Da die Rechtsmittelwerberin die vom Erstgericht verwendete Diktion „Vorfall“ kritisiert, wird klargestellt, dass damit eindeutig der festgestellte starke „Ruck“ gemeint ist und mit dieser passenden Beschreibung noch keine Feststellung einhergeht, wodurch dieser Ruck ausgelöst wurde. Das Erstgericht stützte seine Feststellungen nicht nur auf die Aussagen der Klägers und des Zeugen, der kurz danach am Arm des Klägers ein Hämatom sah, sondern auch auf die Ausführungen der gerichtsmedizinischen Sachverständigen. Die Beklagte legte keine anderen Beweisergebnisse dar, aufgrund derer das Erstgericht die begehrten Ersatzfeststellungen treffen hätte müssen, sondern verweist lediglich auf die Argumentation, warum dieser Vorfall ihrer Meinung nach überhaupt nicht stattgefunden haben könne.
(BR 4) „Sollte sich der Kläger tatsächlich im Zuge der Liftfahrt verletzt haben, ist dies nicht auf ein – nicht vorhandenes – technisches Gebrechen des Tellerlifts zurückzuführen, sondern darauf, dass der Kläger den Bügel des ordnungsgemäß funktionierenden Lifts unsachgemäß ergriff und gegen den dadurch von ihm selbst herbeigeführten Widerstand aktiv dagegenhielt.“
In eventu:
„Die Verletzung des Klägers ist nicht auf ein – nicht vorhandenes – technisches Gebrechen des Tellerlifts zurückzuführen, sondern darauf, dass der Kläger den Bügel des ordnungsgemäß funktionierenden Lifts unsachgemäß ergriff und gegen den dadurch von ihm selbst herbeigeführten Widerstand aktiv dagegenhielt.“
Die begehrte Ersatzfeststellung sei relevant, weil ihr zufolge weder ein Fehler in der Beschaffenheit noch ein Versagen der Verrichtungen des Schlepplifts vorgelegen habe und sohin die Haftungsbefreiungsbestimmung des § 9 EKHG schlagend werde. Die Beurteilung der Ursache falle in das Fachgebiet des seilbahntechnischen Sachverständigen und nicht in jenes der medizinischen Sachverständigen. Der technische Sachverständige sei zum Schluss gekommen, dass eine Fehlfunktion der Liftanlage als Auslöser des Vorfalls sehr unwahrscheinlich sei. Somit könne die Verletzung nur durch eine Fehlbedienung des Klägers entstanden sein.

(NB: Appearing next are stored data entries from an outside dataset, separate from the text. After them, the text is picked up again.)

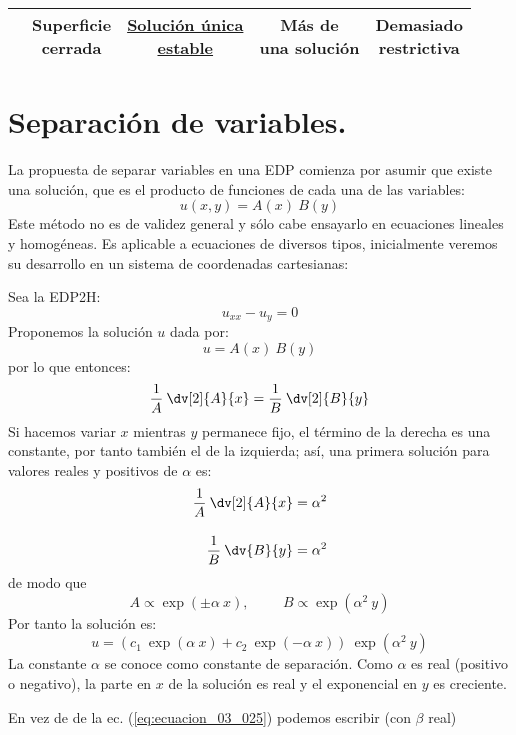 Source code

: \begin{landscape}
\begin{center}
\begin{tabular}{ | c | c | c | c | c |}
& \makecell{Superficie \\ cerrada} & \makecell{\underline{\textbf{Solución única}} \\ \underline{\textbf{estable}}} & \makecell{Más de \\ una solución} & \makecell{Demasiado \\ restrictiva} \\ \hline
\end{tabular}
\end{center}
\end{landscape}
\section{Separación de variables.}
La propuesta de separar variables en una EDP comienza por asumir que existe una solución, que es el producto de funciones de cada una de las variables:
\[ u(x, y) = A(x) \: B(y) \]
Este método no es de validez general y sólo cabe ensayarlo en ecuaciones lineales y homogéneas. Es aplicable a ecuaciones de diversos tipos, inicialmente veremos su desarrollo en un sistema de coordenadas cartesianas:
\par
Sea la EDP2H:
\[ u_{xx} - u_{y} = 0 \]
Proponemos la solución $u$ dada por:
\[ u = A(x) \: B(y) \]
por lo que entonces:
\[ \dfrac{1}{A} \: \dv[2]{A}{x} = \dfrac{1}{B} \: \dv[2]{B}{y} \]
Si hacemos variar $x$ mientras $y$ permanece fijo, el término de la derecha es una constante, por tanto también el de la izquierda; así, una primera solución para valores reales y positivos de $\alpha$ es:
\begin{align}
\begin{aligned}
\dfrac{1}{A} \: \dv[2]{A}{x} = \alpha^{2} \\[1em]
\dfrac{1}{B} \: \dv{B}{y} = \alpha^{2}
\end{aligned}
\label{eq:ecuacion_03_025}
\end{align}
de modo que
\[ A \propto  \exp(\pm \alpha \: x), \hspace{1cm} B \propto \exp(\alpha^{2} \: y) \]
Por tanto la solución es:
\begin{equation}
u = \left( c_{1} \: \exp(\alpha \: x) + c_{2} \: \exp(-\alpha \: x) \right) \: \exp(\alpha^{2} \: y)
\label{eq:ecuacion_03_026}
 \end{equation}
La constante $\alpha$ se conoce como constante de separación. Como $\alpha$ es real (positivo o negativo), la parte en $x$ de la solución es real y el exponencial en $y$ es creciente.
\par
En vez de de la ec. (\ref{eq:ecuacion_03_025}) podemos escribir (con $\beta$ real)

Das Erstgericht führte in seiner Beweiswürdigung aus, dass die Ursache für die Probleme beim Herunterziehen des Bügels trotz der vorliegenden Gutachten nicht geklärt werden habe können. Die Ausführungen der medizinischen Sachverständigen würden einen technischen Defekt vermuten lassen, während der technische Sachverständige einen solchen - nach Ausschluss bestimmter Varianten - nicht nachweisen habe können.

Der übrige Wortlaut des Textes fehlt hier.